48. Our evaluation of this appeal turns, at least in part, on the question of whether there is substantial evidence in the record which reasonably supports the County Board’s decision. In determining whether the required substantial evidence is present, the State Board will not substitute its judgement for findings reasonably supported by evidence in the County Board record. Laramie County Board of Equalization v. State Board of Equalization, 915 P.2d 1184, 1188-1189 (Wyo. 1996); Holly Sugar Corp. v. Wyoming State Board of Equalization, 839 P.2d 959 (Wyo. 1992); Sage Club, Inc. v. Employment Sec. Comm’n., 601 P.2d 1306, 1310 (Wyo. 1979). While substantial evidence may be less than the weight of the evidence, it cannot be clearly contrary to the overwhelming weight of the evidence. The Wyoming Supreme Court has stated “[s]ubstantial evidence is a term of art best described as relevant evidence that a reasonable mind can accept as adequate support for an agency’s conclusion.” Sidwell v. State Workers’ Compensation Div., 977 P.2d 60, 63 (Wyo. 1999).
49. Taxpayer asserts the County Board incorrectly applied the burden of proof by failing to appropriately shift that burden to the Assessor. As the Wyoming Supreme Court pointed out in Britt, the protesting taxpayer has the initial burden of presenting sufficient evidence to overcome the presumption in favor of the assessor. If the taxpayer meets that burden, the burden of going forward shifts to the assessor to defend their valuation. The ultimate burden of proof - burden of persuasion - is, however, always borne by the protesting taxpayer. We thus consider Taxpayer’s assertion in light of this authority. Supra, ¶ 46.

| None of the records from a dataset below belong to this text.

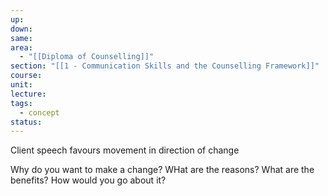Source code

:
 ```yaml
---
up: 
down: 
same: 
area:
  - "[[Diploma of Counselling]]"
section: "[[1 - Communication Skills and the Counselling Framework]]"
course: 
unit: 
lecture: 
tags:
  - concept
status:
---
```

Client speech favours movement in direction of change 

Why do you want to make a change?
WHat are the reasons?
What are the benefits?
How would you go about it?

50. Taxpayer’s burden of proof assertion is based on the single argument that Wirth’s “thoughtful analysis of the IAAO Standards, statistical bases for the Assessor’s work product, and the DOR’s Rules and Regulations” supports a conclusion the use by the Assessor of a small sales sample size in calculations for LEA 430-R is unreliable, and does not meet the requirements of Department Rules. [Opening Brief of Petitioner Wirth Revocable Trust, p. 15].
51. We note Taxpayer’s argument neither identifies the specific Department Rule which the Assessor is allegedly to have violated, nor does Taxpayer direct us to any testimony by Wirth which identifies any such Rule. Without identification of a specific Rule, we are unable to reach any conclusion on how the sample size utilized by the Assessor would be violative of any Department Rule. This is particularly true since the Department Rules do not specify a minimum sample size other than to require the Assessor to consider “an adequate number of reliable arms-length sales” of properties similar to the property being valued, a point recognized by Taxpayer. Supra, ¶ 8; Rules, Wyoming Department of Revenue, Chapter 9. § 6(a.).
52. Taxpayer also argues the sales sample size used by the Assessor is too small when considered in light of IAAO Standards. The issue of whether a Wyoming assessor is bound by such standards has been previously considered by this Board. Our previous conclusion, which we reiterate herein, is that IAAO Standards, including any on sales sample size, are not binding on a Wyoming assessor:
87.As we have already explained, the Legislature has vested the Department with the authority to adopt rules to constrain the valuation methodology used by county assessors to determine the taxable value of property for ad valorem purposes. Supra ¶¶ 53, 54, 60, 61. The Department has issued such rules. See generally, Rules, Wyoming Department of Revenue, Chapter 9. To interpret these rules, we apply rules of statutory interpretation. State ex rel. Department of Revenue v. Buggy Bath Unlimited, Inc., 2001 WY 27, ¶6, 18 P.3d 1182, 1185 (Wyo. 2001). “Initially, we make an inquiry respecting the ordinary and obvious meaning of the words employed according to their arrangement and connection. We construe together all parts of the statute in pari materia, giving effect to each word, clause, and sentence so that no part will be inoperative or superfluous.” In re WJH, 2001 WY 54, ¶ 7, 24 P.3d 1147, 1150 (Wyo. 2001).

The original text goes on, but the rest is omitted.